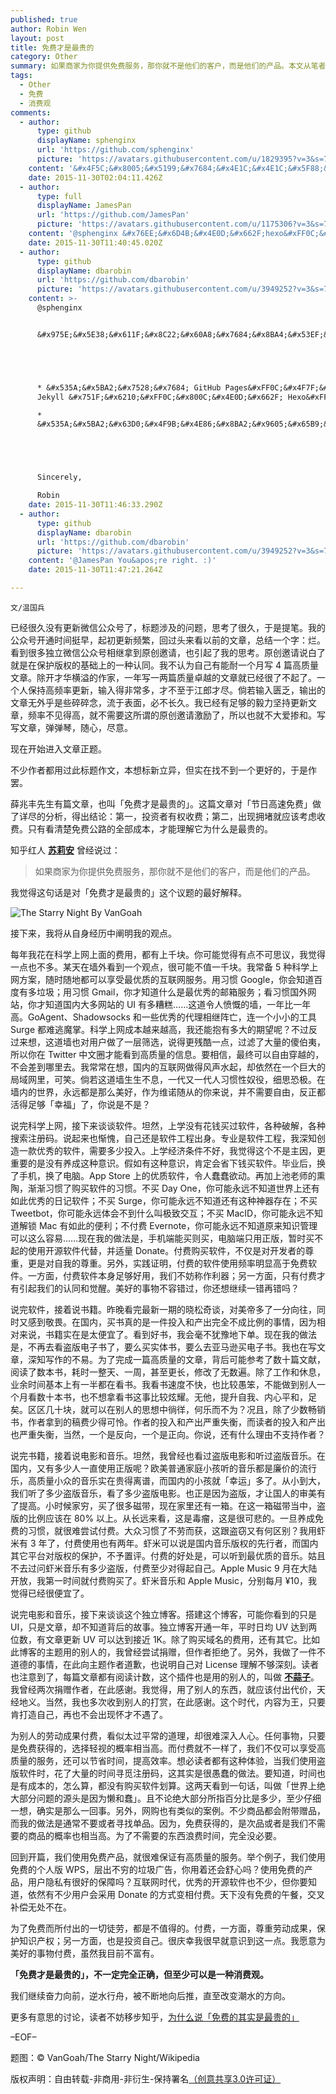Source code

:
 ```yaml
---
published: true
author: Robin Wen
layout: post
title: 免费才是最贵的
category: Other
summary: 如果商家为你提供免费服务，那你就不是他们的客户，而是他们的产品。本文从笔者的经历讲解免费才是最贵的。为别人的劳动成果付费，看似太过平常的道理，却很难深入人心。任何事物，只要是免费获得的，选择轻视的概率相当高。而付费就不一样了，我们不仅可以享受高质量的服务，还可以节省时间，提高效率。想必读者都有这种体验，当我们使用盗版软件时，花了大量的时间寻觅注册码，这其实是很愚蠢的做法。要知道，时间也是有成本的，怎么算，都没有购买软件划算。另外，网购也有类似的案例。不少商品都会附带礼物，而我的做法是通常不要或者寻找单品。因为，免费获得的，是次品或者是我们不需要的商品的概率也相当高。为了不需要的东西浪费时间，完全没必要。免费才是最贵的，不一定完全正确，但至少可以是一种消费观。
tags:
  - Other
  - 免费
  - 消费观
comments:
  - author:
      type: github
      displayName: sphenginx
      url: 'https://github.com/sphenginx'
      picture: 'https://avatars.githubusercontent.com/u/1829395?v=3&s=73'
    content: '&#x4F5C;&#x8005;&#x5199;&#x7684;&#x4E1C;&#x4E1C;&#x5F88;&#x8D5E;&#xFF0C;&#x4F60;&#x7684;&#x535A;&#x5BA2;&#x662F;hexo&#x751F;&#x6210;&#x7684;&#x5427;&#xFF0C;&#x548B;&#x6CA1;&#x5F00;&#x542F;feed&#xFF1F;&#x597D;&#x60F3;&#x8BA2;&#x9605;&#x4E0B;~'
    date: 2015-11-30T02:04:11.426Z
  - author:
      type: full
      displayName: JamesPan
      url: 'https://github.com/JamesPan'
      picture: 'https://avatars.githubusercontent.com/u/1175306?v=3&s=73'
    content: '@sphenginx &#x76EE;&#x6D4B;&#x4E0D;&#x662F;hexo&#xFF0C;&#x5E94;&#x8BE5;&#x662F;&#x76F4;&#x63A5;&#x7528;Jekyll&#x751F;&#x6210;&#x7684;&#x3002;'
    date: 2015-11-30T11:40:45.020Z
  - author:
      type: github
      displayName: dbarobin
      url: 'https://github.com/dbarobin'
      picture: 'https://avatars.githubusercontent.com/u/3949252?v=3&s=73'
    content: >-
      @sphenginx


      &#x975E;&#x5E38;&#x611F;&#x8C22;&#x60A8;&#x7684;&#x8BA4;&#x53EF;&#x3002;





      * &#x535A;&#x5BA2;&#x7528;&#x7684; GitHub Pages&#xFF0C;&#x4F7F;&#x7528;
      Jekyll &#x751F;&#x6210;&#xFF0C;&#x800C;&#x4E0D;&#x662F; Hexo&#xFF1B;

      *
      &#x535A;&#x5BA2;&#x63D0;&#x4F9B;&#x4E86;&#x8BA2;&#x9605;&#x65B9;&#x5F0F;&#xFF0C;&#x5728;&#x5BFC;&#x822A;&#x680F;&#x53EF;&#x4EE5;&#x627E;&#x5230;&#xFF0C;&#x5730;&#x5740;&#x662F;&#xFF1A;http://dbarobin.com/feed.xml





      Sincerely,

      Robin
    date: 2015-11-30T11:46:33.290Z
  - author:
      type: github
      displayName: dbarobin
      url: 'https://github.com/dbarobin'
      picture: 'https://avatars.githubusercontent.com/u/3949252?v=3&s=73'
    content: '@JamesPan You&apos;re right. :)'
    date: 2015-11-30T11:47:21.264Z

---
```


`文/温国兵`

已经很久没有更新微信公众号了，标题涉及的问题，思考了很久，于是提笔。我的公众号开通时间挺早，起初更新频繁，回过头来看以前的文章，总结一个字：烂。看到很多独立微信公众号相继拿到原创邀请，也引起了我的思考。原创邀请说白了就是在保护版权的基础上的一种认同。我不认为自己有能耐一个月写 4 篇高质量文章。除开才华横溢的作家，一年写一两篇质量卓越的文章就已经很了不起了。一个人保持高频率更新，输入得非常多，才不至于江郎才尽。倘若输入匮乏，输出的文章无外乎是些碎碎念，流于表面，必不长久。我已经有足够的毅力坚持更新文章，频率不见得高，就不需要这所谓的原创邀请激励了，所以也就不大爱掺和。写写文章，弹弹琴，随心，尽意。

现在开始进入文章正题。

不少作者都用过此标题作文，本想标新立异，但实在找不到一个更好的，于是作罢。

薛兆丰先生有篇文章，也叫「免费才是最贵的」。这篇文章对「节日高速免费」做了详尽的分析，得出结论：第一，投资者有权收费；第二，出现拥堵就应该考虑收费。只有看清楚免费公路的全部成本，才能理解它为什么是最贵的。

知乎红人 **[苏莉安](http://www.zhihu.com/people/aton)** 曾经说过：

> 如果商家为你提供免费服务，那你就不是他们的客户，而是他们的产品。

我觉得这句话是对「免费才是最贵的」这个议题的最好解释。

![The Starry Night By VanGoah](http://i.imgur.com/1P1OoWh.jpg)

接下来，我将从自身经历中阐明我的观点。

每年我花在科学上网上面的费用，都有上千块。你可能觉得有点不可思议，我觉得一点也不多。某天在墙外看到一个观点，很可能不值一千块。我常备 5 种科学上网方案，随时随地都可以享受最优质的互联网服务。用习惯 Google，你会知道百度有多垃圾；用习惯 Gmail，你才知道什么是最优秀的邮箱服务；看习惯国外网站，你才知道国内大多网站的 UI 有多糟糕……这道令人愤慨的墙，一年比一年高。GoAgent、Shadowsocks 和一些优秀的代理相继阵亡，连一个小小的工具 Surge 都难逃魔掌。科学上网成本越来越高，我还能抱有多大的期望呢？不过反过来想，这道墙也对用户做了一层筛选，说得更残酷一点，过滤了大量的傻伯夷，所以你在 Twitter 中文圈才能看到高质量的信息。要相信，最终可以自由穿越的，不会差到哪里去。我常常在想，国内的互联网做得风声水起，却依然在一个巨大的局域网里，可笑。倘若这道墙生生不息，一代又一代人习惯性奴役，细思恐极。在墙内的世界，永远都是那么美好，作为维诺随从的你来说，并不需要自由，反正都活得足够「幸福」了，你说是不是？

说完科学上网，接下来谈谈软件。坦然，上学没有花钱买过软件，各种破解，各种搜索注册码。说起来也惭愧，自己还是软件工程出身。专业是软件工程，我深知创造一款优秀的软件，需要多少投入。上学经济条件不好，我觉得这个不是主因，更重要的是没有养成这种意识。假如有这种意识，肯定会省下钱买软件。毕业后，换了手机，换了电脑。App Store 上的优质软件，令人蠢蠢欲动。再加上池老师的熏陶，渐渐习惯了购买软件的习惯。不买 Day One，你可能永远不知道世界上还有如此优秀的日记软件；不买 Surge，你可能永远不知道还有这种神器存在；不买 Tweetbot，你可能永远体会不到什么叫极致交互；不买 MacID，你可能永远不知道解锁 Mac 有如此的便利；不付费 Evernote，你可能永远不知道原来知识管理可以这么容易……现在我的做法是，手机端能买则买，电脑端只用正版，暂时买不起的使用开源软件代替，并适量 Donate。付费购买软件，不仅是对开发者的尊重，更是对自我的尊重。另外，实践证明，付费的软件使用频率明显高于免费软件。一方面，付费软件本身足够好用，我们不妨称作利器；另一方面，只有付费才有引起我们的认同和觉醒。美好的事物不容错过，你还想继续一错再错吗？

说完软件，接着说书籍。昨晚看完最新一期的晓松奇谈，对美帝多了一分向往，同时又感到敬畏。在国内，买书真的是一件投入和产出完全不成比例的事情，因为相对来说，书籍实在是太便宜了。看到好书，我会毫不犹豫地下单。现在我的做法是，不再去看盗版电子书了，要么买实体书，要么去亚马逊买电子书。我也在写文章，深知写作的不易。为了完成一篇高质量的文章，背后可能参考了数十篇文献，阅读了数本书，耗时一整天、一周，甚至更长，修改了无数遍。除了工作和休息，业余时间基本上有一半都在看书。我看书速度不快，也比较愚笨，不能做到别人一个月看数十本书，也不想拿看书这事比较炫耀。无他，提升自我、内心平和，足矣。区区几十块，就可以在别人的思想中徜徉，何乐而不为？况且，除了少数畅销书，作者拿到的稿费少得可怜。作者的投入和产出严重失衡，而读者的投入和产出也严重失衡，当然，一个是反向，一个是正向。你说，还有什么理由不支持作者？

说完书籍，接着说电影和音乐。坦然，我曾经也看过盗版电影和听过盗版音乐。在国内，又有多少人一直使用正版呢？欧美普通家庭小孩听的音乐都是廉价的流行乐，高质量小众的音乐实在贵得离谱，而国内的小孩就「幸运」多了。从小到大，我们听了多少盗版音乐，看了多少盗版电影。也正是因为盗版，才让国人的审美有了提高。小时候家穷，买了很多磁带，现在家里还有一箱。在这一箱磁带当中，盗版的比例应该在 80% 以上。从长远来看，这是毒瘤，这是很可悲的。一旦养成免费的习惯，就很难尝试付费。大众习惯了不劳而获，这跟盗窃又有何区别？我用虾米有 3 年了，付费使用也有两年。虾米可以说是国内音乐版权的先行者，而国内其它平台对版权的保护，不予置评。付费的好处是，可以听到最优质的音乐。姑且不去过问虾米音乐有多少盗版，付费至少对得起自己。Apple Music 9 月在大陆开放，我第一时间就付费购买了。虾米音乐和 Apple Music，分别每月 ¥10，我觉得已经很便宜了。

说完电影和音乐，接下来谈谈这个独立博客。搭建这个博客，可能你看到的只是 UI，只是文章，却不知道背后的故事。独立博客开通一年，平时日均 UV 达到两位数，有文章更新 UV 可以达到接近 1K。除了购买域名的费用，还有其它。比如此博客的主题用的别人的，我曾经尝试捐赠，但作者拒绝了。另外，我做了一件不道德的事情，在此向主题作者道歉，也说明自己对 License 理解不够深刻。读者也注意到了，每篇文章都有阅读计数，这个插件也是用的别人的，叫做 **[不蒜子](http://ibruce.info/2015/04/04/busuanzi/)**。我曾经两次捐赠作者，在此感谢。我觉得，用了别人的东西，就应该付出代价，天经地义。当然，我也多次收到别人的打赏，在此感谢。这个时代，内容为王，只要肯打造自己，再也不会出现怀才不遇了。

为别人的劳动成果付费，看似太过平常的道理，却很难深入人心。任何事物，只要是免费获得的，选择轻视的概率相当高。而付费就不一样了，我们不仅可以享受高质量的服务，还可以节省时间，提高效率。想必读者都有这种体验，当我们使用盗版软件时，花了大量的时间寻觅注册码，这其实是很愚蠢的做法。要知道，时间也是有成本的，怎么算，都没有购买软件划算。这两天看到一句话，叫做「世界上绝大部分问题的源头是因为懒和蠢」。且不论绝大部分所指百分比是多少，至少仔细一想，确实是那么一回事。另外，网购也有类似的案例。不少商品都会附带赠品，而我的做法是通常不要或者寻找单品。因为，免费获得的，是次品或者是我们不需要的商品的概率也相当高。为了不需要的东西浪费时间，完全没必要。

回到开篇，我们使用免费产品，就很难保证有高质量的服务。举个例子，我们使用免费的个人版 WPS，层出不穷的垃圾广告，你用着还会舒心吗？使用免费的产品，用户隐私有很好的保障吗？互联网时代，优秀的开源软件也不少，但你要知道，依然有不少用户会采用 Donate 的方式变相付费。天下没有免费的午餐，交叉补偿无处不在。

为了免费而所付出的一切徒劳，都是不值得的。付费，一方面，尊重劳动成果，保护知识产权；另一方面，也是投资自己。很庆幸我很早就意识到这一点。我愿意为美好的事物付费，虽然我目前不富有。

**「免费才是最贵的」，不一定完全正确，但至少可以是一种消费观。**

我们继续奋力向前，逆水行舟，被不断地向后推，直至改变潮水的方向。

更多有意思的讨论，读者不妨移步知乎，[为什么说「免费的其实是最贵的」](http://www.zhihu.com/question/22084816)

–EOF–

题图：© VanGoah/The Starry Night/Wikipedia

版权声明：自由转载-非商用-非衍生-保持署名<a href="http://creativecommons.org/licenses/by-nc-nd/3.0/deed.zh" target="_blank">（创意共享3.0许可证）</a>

■ ■ ■ ■

Assigned task :: Say the number of data lines holding "是次品或者是我们不需要的商品的概率也相当高", without any other words.

Answer section :: 2